Philosophy Fridays: What’s The Point?

Every now and then, on a Friday, I’ll step into the deep waters of Philosophy, ramble on some idea and maybe even interact with something I might be reading. Most of the time, a real philosopher could probably read my drivel and speak into it offering a corrective—but for now I’ll speak from ignorance. After all, it is Friday; what better way to have fun than with philosophy. In this post I’ll muse upon the road of good intentions—no, not hell.

I’ve seen this in plenty of discussions in an area where there’s vast disagreement: “yes, that’s important but it’s not the main point”. What the person is wanting to do is point out that although the details of whatever is the subject are present, they are not as important—or perhaps even subsumed—underneath the main purpose of whatever X subject is. Or, more succinctly, they want people to stop getting lost in the details but focus on the overall picture.

So if we were examining what this hammer is for, we might wind up with two sides (though you can easily envision more): generally speaking, one side explaining the parts of the hammer and the other side explaining the essence of the hammer.
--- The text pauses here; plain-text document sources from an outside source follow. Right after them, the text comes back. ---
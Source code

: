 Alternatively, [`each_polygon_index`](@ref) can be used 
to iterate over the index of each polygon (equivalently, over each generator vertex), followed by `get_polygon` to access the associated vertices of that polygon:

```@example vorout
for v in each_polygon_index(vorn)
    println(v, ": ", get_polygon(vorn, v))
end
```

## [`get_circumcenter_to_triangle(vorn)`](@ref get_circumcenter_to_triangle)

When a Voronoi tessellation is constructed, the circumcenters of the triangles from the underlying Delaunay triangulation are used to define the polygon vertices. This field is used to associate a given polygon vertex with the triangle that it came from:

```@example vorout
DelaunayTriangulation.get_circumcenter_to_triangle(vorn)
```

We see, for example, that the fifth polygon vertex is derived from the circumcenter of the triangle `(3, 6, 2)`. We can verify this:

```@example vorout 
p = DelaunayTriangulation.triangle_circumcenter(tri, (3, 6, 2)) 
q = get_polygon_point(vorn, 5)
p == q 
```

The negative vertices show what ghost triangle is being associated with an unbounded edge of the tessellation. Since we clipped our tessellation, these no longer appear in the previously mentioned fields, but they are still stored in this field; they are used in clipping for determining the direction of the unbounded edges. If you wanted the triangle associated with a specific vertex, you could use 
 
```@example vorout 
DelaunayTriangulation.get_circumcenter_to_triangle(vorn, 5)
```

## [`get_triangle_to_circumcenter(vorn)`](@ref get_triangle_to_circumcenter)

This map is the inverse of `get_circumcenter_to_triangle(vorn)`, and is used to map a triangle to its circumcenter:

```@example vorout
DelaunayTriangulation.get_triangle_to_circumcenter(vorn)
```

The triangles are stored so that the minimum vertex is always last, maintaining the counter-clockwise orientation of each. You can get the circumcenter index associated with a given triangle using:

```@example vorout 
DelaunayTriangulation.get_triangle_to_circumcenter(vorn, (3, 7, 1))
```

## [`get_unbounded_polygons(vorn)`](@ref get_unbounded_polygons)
“Yes,” says the Essence “those details are important but they aren’t what a hammer is for!” Basically, they’re looking at the purpose of hammer to define its hammerness.  Though, it might just be that the idea of “hammer” that we have isn’t because there is some essential thing about hammers (like for banging nails into beams)—it may just be that the things that cause a hammer to be a hammer are just as important to the intentions of needing a hammer.

On the other hand, an individual saying what necessitates a hammer is such and such parts also falls short. After all, can’t you use a hammer to dig up weds? Doesn’t that mean that the pieces of a hammer are just as important as its purpose and actual usage? Hammers exists not only because of the parts (handle, head) but because of what it is to do (bang into things) and because it is used as such (someone, somewhere hammers things).

But what if a person rejected the details in favor of the purpose: what makes a hammer a hammer is purely the intentionality. In that case you lose any distinction from hammers and bats. They are surely different objects but they can both be used for the same things, even if poorly. And then we shouldn’t really add an idea of maximal intentionality because you can always conceive of a better, less-flawed, better striking hammer.

What this all winds up meaning is that the details to what makes a hammer a hammer are just as important as the purpose of the hammer behind the hammer. Maybe it’s all obvious when studying insects like ladybugs or clownfish, but you have to wonder if it changes when you look at other things—like text.

The modern mind might say yes, it does change (though the postmodern mind will expand on that). It doesn’t matter so much what the text says as long as we understand the purpose of the text (or the intent of the author). So if we know that the purpose of this letter is to attract that girl, then the way the writer describes things are important but are defrayed by the intentionality.

But is that right? You arrive at the purpose by means of the details of the text and in conjunction with the intentionality of the author. Postmodernism would point out that the text is void of author intentionality (they’re not often labeled Love Letter) and now is coupled with reader-intentionality but even with the different lenses, the details of the text are connected to intent.

In the end, what one should conclude—after some philosophical wrestling—is that purpose, or intentionality, doesn’t preclude the points used to arrive there; if anything the points combine as a means and the very fabric of intent but can’t really exist apart from it. This is much more than symbiotic: it is necessary.